EduGeek.net is a British-based online peer support community and information portal for IT professionals working in the field of education, operating primarily as an internet forum. Set up by Chris Byers and Ric Charlton in 2005, the site now has 2 full-time paid staff, the founder, Chris Byers, and a webmaster, Shaun Garriock. As of January 2025, the site has more than 109,000 users.

==History==
EduGeek was set up in 2005 by Chris Byers, an IT Systems manager for Lancashire schools in the United Kingdom, who has since become employed by the site full-time. The website initially used Dragonfly CMS, although this was found to be too restrictive and the site has since moved onto vBulletin. Today, the EduGeek community has a member base in excess of 109,000.

In April 2010, the NAHT released a report looking at the spending behaviours of schools and the way suppliers were taking advantage of them. This report was in part based on posts at Edugeek, where some members had provided accounts of how their schools had been ripped off by some suppliers.
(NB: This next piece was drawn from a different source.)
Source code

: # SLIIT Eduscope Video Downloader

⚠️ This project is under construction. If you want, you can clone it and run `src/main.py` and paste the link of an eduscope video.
Following the announcement by the UK Government that it was to close Becta, members of EduGeek worked to ensure that the expertise and knowledge available from Becta remained available on other internet sites.

EduGeek has been a regular feature at the BETT show, staffed by volunteers from its membership.

==Operation==
The website has three Administrators and 18 Moderators, who volunteer personal time to contribute to the community. To help financially, the site has sponsors such as Smoothwall and Promethean Ltd. The site also uses advertisements provided by AdSense to generate income.

===Membership===
All of EduGeek's services to its members are provided free. Its members come from all areas of the IT profession. Originally aimed at IT professionals working within the British education sector in the mid-2000s (decade), its membership now consists of IT staff from all over the world in education, health, banking and private sector.

===Work with Microsoft===

In February 2011, Microsoft invited 50 members of EduGeek to their Reading Campus to discuss the different topics relating to Microsoft software in an educational environment.

==In the media==
- In May 2007, Sophos threatened EduGeek with legal action due to criticising posts of one of its members. Shortly after, Sophos apologised for their actions, blaming it on a staff member convincing their legal team to send the threats, rather than a senior management decision.
- In July 2008, the site was put offline due to a hardware issue at their hosting provider, Fasthosts. This downtime lasted several days and lead to angry members emailing the company en-masse to express their displeasure.